====== Supplied data ======

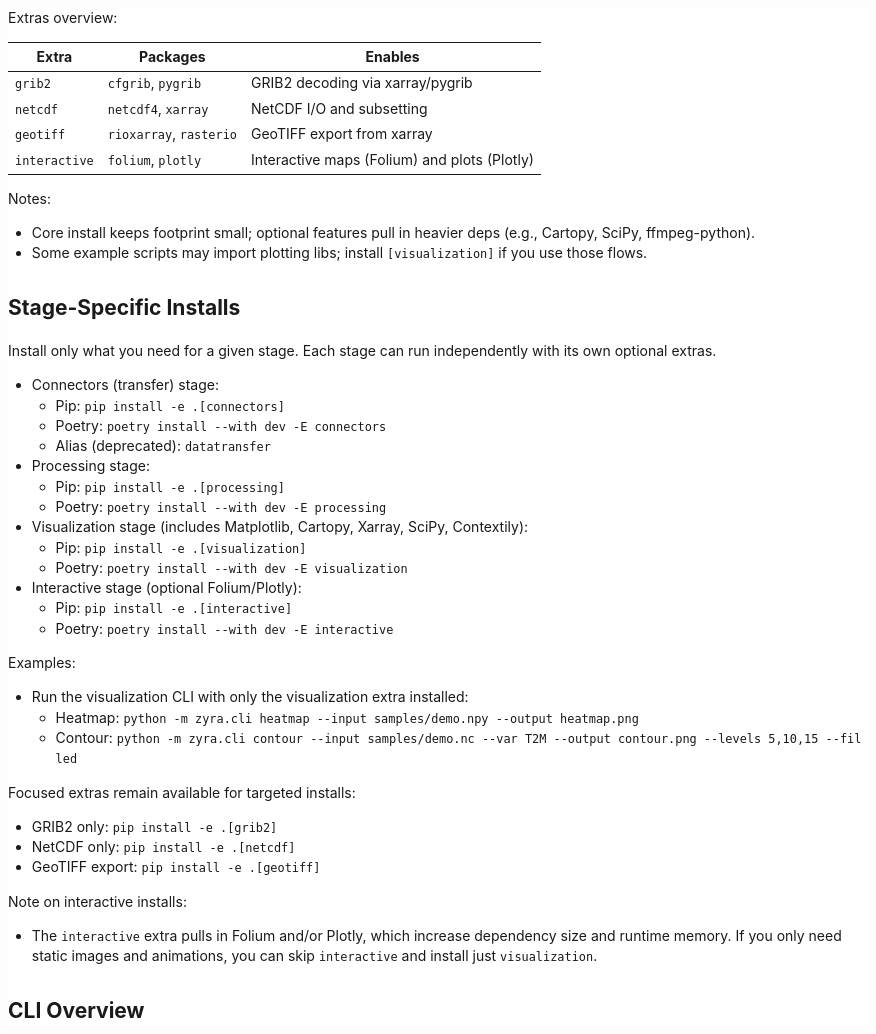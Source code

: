 Extras overview:

| Extra     | Packages                    | Enables                                   |
|-----------|-----------------------------|-------------------------------------------|
| `grib2`   | `cfgrib`, `pygrib`          | GRIB2 decoding via xarray/pygrib          |
| `netcdf`  | `netcdf4`, `xarray`         | NetCDF I/O and subsetting                 |
| `geotiff` | `rioxarray`, `rasterio`     | GeoTIFF export from xarray                |
| `interactive` | `folium`, `plotly`      | Interactive maps (Folium) and plots (Plotly) |

Notes:
- Core install keeps footprint small; optional features pull in heavier deps (e.g., Cartopy, SciPy, ffmpeg-python).
- Some example scripts may import plotting libs; install `[visualization]` if you use those flows.

## Stage-Specific Installs
Install only what you need for a given stage. Each stage can run independently with its own optional extras.

- Connectors (transfer) stage:
  - Pip: `pip install -e .[connectors]`
  - Poetry: `poetry install --with dev -E connectors`
  - Alias (deprecated): `datatransfer`
- Processing stage:
  - Pip: `pip install -e .[processing]`
  - Poetry: `poetry install --with dev -E processing`
- Visualization stage (includes Matplotlib, Cartopy, Xarray, SciPy, Contextily):
  - Pip: `pip install -e .[visualization]`
  - Poetry: `poetry install --with dev -E visualization`
- Interactive stage (optional Folium/Plotly):
  - Pip: `pip install -e .[interactive]`
  - Poetry: `poetry install --with dev -E interactive`

Examples:
- Run the visualization CLI with only the visualization extra installed:
  - Heatmap: `python -m zyra.cli heatmap --input samples/demo.npy --output heatmap.png`
  - Contour: `python -m zyra.cli contour --input samples/demo.nc --var T2M --output contour.png --levels 5,10,15 --filled`

Focused extras remain available for targeted installs:
- GRIB2 only: `pip install -e .[grib2]`
- NetCDF only: `pip install -e .[netcdf]`
- GeoTIFF export: `pip install -e .[geotiff]`

Note on interactive installs:
- The `interactive` extra pulls in Folium and/or Plotly, which increase dependency size and runtime memory. If you only need static images and animations, you can skip `interactive` and install just `visualization`.

## CLI Overview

======

> Your objective:
Every record must be transcribed faithfully, with no picture carried over.

> Answer to the exercise:
Source code

: Extras overview:

| Extra     | Packages                    | Enables                                   |
|-----------|-----------------------------|-------------------------------------------|
| `grib2`   | `cfgrib`, `pygrib`          | GRIB2 decoding via xarray/pygrib          |
| `netcdf`  | `netcdf4`, `xarray`         | NetCDF I/O and subsetting                 |
| `geotiff` | `rioxarray`, `rasterio`     | GeoTIFF export from xarray                |
| `interactive` | `folium`, `plotly`      | Interactive maps (Folium) and plots (Plotly) |

Notes:
- Core install keeps footprint small; optional features pull in heavier deps (e.g., Cartopy, SciPy, ffmpeg-python).
- Some example scripts may import plotting libs; install `[visualization]` if you use those flows.

## Stage-Specific Installs
Install only what you need for a given stage. Each stage can run independently with its own optional extras.

- Connectors (transfer) stage:
  - Pip: `pip install -e .[connectors]`
  - Poetry: `poetry install --with dev -E connectors`
  - Alias (deprecated): `datatransfer`
- Processing stage:
  - Pip: `pip install -e .[processing]`
  - Poetry: `poetry install --with dev -E processing`
- Visualization stage (includes Matplotlib, Cartopy, Xarray, SciPy, Contextily):
  - Pip: `pip install -e .[visualization]`
  - Poetry: `poetry install --with dev -E visualization`
- Interactive stage (optional Folium/Plotly):
  - Pip: `pip install -e .[interactive]`
  - Poetry: `poetry install --with dev -E interactive`

Examples:
- Run the visualization CLI with only the visualization extra installed:
  - Heatmap: `python -m zyra.cli heatmap --input samples/demo.npy --output heatmap.png`
  - Contour: `python -m zyra.cli contour --input samples/demo.nc --var T2M --output contour.png --levels 5,10,15 --filled`

Focused extras remain available for targeted installs:
- GRIB2 only: `pip install -e .[grib2]`
- NetCDF only: `pip install -e .[netcdf]`
- GeoTIFF export: `pip install -e .[geotiff]`

Note on interactive installs:
- The `interactive` extra pulls in Folium and/or Plotly, which increase dependency size and runtime memory. If you only need static images and animations, you can skip `interactive` and install just `visualization`.

## CLI Overview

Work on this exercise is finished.